(TASK DESCRIPTION) Find every line with the string "saytda" in the material below and copy it.

(DATA FOR REVIEW)
-------

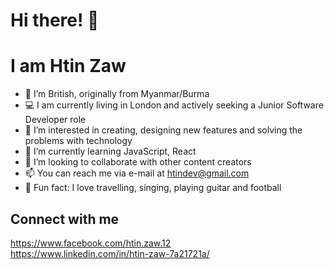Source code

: # Hi there! 👋
# I am Htin Zaw

- 🤝 I’m British, originally from Myanmar/Burma 
- 💻 I am currently living in London and actively seeking a Junior Software Developer role
- 👀 I’m interested in creating, designing new features and solving the problems with technology
- 🌱 I’m currently learning JavaScript, React
- 💞️ I’m looking to collaborate with other content creators
- 📫 You can reach me via e-mail at htindev@gmail.com
- 🐥 Fun fact: I love travelling, singing, playing guitar and football

## Connect with me

https://www.facebook.com/htin.zaw.12
<br/>
https://www.linkedin.com/in/htin-zaw-7a21721a/

<!---
htinz/htinz is a ✨ special ✨ repository because its `README.md` (this file) appears on your GitHub profile.
You can click the Preview link to take a look at your changes.
--->

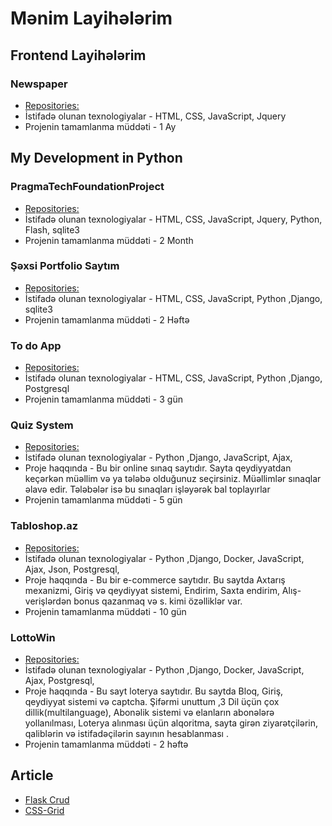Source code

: # Mənim Layihələrim

## Frontend Layihələrim

### Newspaper

- [Repositories: ](https://github.com/safaraliyevelmir/newspaper)
- İstifadə olunan texnologiyalar - HTML, CSS, JavaScript, Jquery
- Projenin tamamlanma müddəti - 1 Ay


## My Development in Python

### PragmaTechFoundationProject

- [Repositories: ](https://github.com/safaraliyevelmir/PragmatechFoundationProject/tree/main/PragmatechFoundationProject)
- İstifadə olunan texnologiyalar - HTML, CSS, JavaScript, Jquery, Python, Flash, sqlite3
- Projenin tamamlanma müddəti - 2 Month


### Şəxsi Portfolio Saytım

- [Repositories:](https://github.com/safaraliyevelmir/MySite)
- İstifadə olunan texnologiyalar - HTML, CSS, JavaScript, Python ,Django, sqlite3
- Projenin tamamlanma müddəti - 2 Həftə


### To do App

- [Repositories: ](https://github.com/safaraliyevelmir/todoapp)
- İstifadə olunan texnologiyalar - HTML, CSS, JavaScript, Python ,Django, Postgresql
- Projenin tamamlanma müddəti - 3 gün


### Quiz System

- [Repositories: ](https://github.com/safaraliyevelmir/QuizSystem)
- İstifadə olunan texnologiyalar - Python ,Django, JavaScript, Ajax, 
- Proje haqqında - Bu bir online sınaq saytıdır. Sayta qeydiyyatdan keçərkən müəllim və ya tələbə olduğunuz seçirsiniz. Müəllimlər sınaqlar əlavə edir. Tələbələr isə bu sınaqları işləyərək bal toplayırlar
- Projenin tamamlanma müddəti - 5 gün

### Tabloshop.az

- [Repositories: ](https://github.com/safaraliyevelmir/TabloShop)
- İstifadə olunan texnologiyalar - Python ,Django, Docker, JavaScript, Ajax, Json, Postgresql,
- Proje haqqında - Bu bir e-commerce saytıdır. Bu saytda Axtarış mexanizmi, Giriş və qeydiyyat      sistemi, Endirim, Saxta endirim, Alış-verişlərdən bonus qazanmaq və s. kimi özəlliklər var.
- Projenin tamamlanma müddəti - 10 gün


### LottoWin 

- [Repositories: ](https://github.com/safaraliyevelmir/LottoWin)
- İstifadə olunan texnologiyalar - Python ,Django, Docker, JavaScript, Ajax, Postgresql,
- Proje haqqında - Bu sayt loterya saytıdır. Bu saytda Bloq, Giriş, qeydiyyat sistemi və captcha. Şifərmi unuttum ,3 Dil üçün çox dillik(multilanguage), Abonəlik sistemi və elanların abonələrə yollanılması, Loterya alınması üçün alqoritma, sayta girən ziyarətçilərin, qaliblərin və istifadəçilərin sayının hesablanması .
- Projenin tamamlanma müddəti - 2 həftə


## Article

- [Flask Crud](https://safaraliyevelmir.medium.com/python-crud-aplikasiyas%C4%B1-a10976bbe0ae)
- [CSS-Grid](https://safaraliyevelmir.medium.com/display-grid-ad3675594b5e)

-------

(EXERCISE RESPONSE)
- Proje haqqında - Bu bir e-commerce saytıdır. Bu saytda Axtarış mexanizmi, Giriş və qeydiyyat      sistemi, Endirim, Saxta endirim, Alış-verişlərdən bonus qazanmaq və s. kimi özəlliklər var.
- Proje haqqında - Bu sayt loterya saytıdır. Bu saytda Bloq, Giriş, qeydiyyat sistemi və captcha. Şifərmi unuttum ,3 Dil üçün çox dillik(multilanguage), Abonəlik sistemi və elanların abonələrə yollanılması, Loterya alınması üçün alqoritma, sayta girən ziyarətçilərin, qaliblərin və istifadəçilərin sayının hesablanması .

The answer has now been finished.